Phillip J. Baker and Benjamin Prescott

From the Laboratory of Microbial Immunity, National Institute of Allergy and Infectious Diseases, National Institutes of Health, Bethesda, Maryland 20014

Abstract

Treatment with several preparations of anti-lymphocyte or anti-thymocyte serum (ALS or ATS)1 has been shown to cause a significant increase (10- to 20-fold) in the magnitude of the plaque-forming cell (PFC) and serum antibody response to Type III pneumococcal polysaccharide (SSS-III) in different strains of mice (1–4); such enhancement is evident with respect to both PFC/106 nucleated spleen cells and PFC/spleen, indicating that it is not due simply to splenomegaly (3).

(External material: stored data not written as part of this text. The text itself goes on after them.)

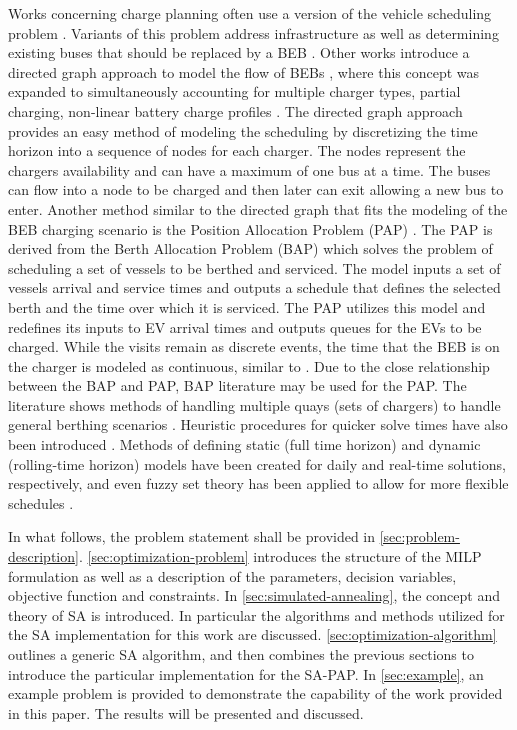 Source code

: \documentclass[11pt,a4paper,final]{article}
\begin{document}
Works concerning charge planning often use a version of the vehicle scheduling problem \cite{tang-2019-robus-sched,li-2014-trans-bus,he-2020-optim-charg}. Variants of this problem address infrastructure as well as determining
existing buses that should be replaced by a BEB \cite{zhou-2020-bi-objec,duan-2021-refor-mixed,rinaldi-2020-mixed-fleet,zhou-2020-collab-optim}. Other works introduce a directed graph approach to model the flow
of BEBs \cite{whitaker-2023-a-network,liu-2020-batter-elect}, where this concept was expanded to simultaneously
accounting for multiple charger types, partial charging, non-linear battery charge profiles
\cite{whitaker-2023-a-network}. The directed graph approach provides an easy method of modeling the scheduling by
discretizing the time horizon into a sequence of nodes for each charger. The nodes represent the chargers availability
and can have a maximum of one bus at a time. The buses can flow into a node to be charged and then later can exit
allowing a new bus to enter. Another method similar to the directed graph that fits the modeling of the BEB charging
scenario is the Position Allocation Problem (PAP) \cite{qarebagh-2019-optim-sched}. The PAP is derived from the Berth
Allocation Problem (BAP) which solves the problem of scheduling a set of vessels to be berthed and serviced. The model
inputs a set of vessels arrival and service times and outputs a schedule that defines the selected berth and the time
over which it is serviced. The PAP utilizes this model and redefines its inputs to EV arrival times and outputs queues
for the EVs to be charged. While the visits remain as discrete events, the time that the BEB is on the charger is
modeled as continuous, similar to \cite{frojan-2015-contin-berth,qarebagh-2019-optim-sched,zhou-2020-collab-optim}. Due to the close relationship between the BAP and PAP, BAP
literature may be used for the PAP. The literature shows methods of handling multiple quays (sets of chargers) to handle
general berthing scenarios \cite{frojan-2015-contin-berth,dai-2008-suppl-chain-analy}. Heuristic procedures for
quicker solve times have also been introduced \cite{imai-2001-dynam-berth}. Methods of defining static (full time
horizon) and dynamic (rolling-time horizon) models have been created for daily and real-time solutions, respectively,
and even fuzzy set theory has been applied to allow for more flexible schedules \cite{bello-2019-fuzzy-activ,dai-2008-suppl-chain-analy,buhrkal-2011-model-discr,frojan-2015-contin-berth}.

In what follows, the problem statement shall be provided in \ref{sec:problem-description}. \ref{sec:optimization-problem}
introduces the structure of the MILP formulation as well as a description of the parameters, decision variables,
objective function and constraints. In \ref{sec:simulated-annealing}, the concept and theory of SA is introduced. In
particular the algorithms and methods utilized for the SA implementation for this work are discussed.
\ref{sec:optimization-algorithm} outlines a generic SA algorithm, and then combines the previous sections to introduce the
particular implementation for the SA-PAP. In \ref{sec:example}, an example problem is provided to demonstrate the capability
of the work provided in this paper. The results will be presented and discussed.
\end{document}
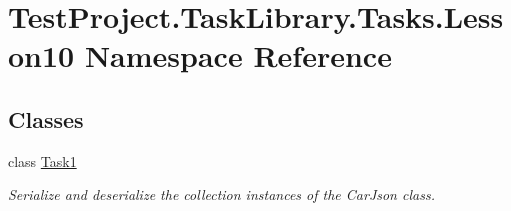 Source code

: \hypertarget{namespace_test_project_1_1_task_library_1_1_tasks_1_1_lesson10}{}\section{Test\+Project.\+Task\+Library.\+Tasks.\+Lesson10 Namespace Reference}
\label{namespace_test_project_1_1_task_library_1_1_tasks_1_1_lesson10}
\subsection*{Classes}
\begin{DoxyCompactItemize}
\item 
class \mbox{\hyperlink{class_test_project_1_1_task_library_1_1_tasks_1_1_lesson10_1_1_task1}{Task1}}
\begin{DoxyCompactList}\small\item\em Serialize and deserialize the collection instances of the Car\+Json class. \end{DoxyCompactList}\end{DoxyCompactItemize}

These observations have been confirmed using preparations of ALS and SSS-III, made independently by different methods (5). In all of these studies, sheep erythrocytes, sensitized with purified SSS-III by the CrCl3 coupling method (6), were used as indicator cells for the detection of PFC making antibody specific for SSS-III. Despite these reproducible findings and their independent confirmation, some investigators have reported that treatment with ALS produces either no change, or a significant reduction in the number of PFC found after immunization with this antigen (7–9); here, sheep erythrocytes, sensitized with uncharacterized filtrates from broth cultures of pneumococci (10), were used as indicator cells in assays for PFC.

Footnotes

1 Abbreviations used in this paper: ALS, anti-lymphocyte serum; ATS, anti-thymocyte serum; PFC, plaque-forming cell; SSS-III, type III pneumococcal polysaccharide.